* **DIRECTIONS**:
Retype only what runs from the beginning of the data through the line with "## Rally Integration"; please omit the pictures and keep every line exact.

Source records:
━━━━━━━━━━━━━━━━━━━━
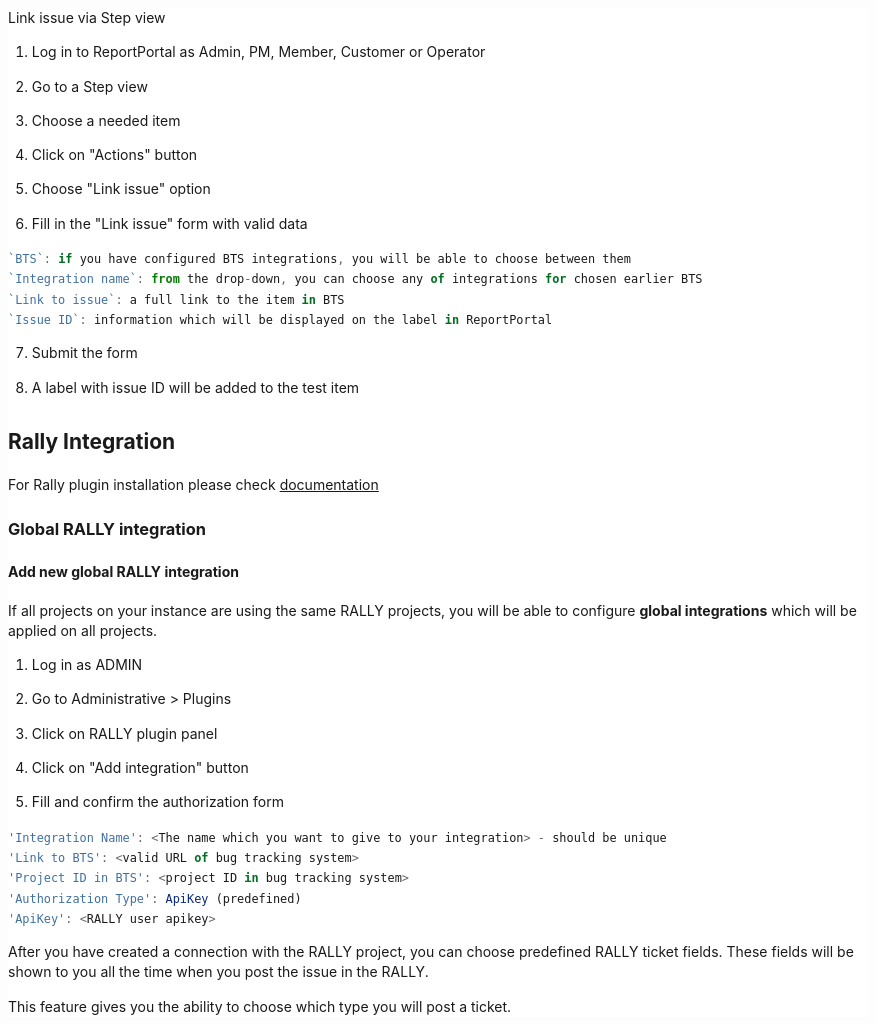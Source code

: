 Link issue via Step view

1. Log in to ReportPortal as Admin, PM, Member, Customer or Operator

2. Go to a Step view

3. Choose a needed item

4. Click on "Actions" button

5. Choose "Link issue" option

6. Fill in the "Link issue" form with valid data

```javascript
`BTS`: if you have configured BTS integrations, you will be able to choose between them
`Integration name`: from the drop-down, you can choose any of integrations for chosen earlier BTS
`Link to issue`: a full link to the item in BTS
`Issue ID`: information which will be displayed on the label in ReportPortal
```

7. Submit the form

8. A label with issue ID will be added to the test item

## Rally Integration 

For Rally plugin installation please check [documentation](https://reportportal.io/docs/Plugins%3Eupload-plugin)

### Global RALLY integration

#### Add new global RALLY integration

If all projects on your instance are using the same RALLY  projects, you will be able to configure **global integrations** which will be applied on all projects. 

1. Log in as ADMIN

2. Go to Administrative > Plugins

3. Click on RALLY plugin panel

4. Click on "Add integration" button

5. Fill and confirm the authorization form

```javascript
'Integration Name': <The name which you want to give to your integration> - should be unique
'Link to BTS': <valid URL of bug tracking system>
'Project ID in BTS': <project ID in bug tracking system>
'Authorization Type': ApiKey (predefined)
'ApiKey': <RALLY user apikey>
```

After you have created a connection with the RALLY project, you can choose predefined RALLY ticket fields. These fields will be shown to you all the time when you post the issue in the RALLY.

This feature gives you the ability to choose which type you will post a ticket.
━━━━━━━━━━━━━━━━━━━━
* **ANSWER AREA**:
Source code

: Link issue via Step view

1. Log in to ReportPortal as Admin, PM, Member, Customer or Operator

2. Go to a Step view

3. Choose a needed item

4. Click on "Actions" button

5. Choose "Link issue" option

6. Fill in the "Link issue" form with valid data

```javascript
`BTS`: if you have configured BTS integrations, you will be able to choose between them
`Integration name`: from the drop-down, you can choose any of integrations for chosen earlier BTS
`Link to issue`: a full link to the item in BTS
`Issue ID`: information which will be displayed on the label in ReportPortal
```

7. Submit the form

8. A label with issue ID will be added to the test item

## Rally Integration 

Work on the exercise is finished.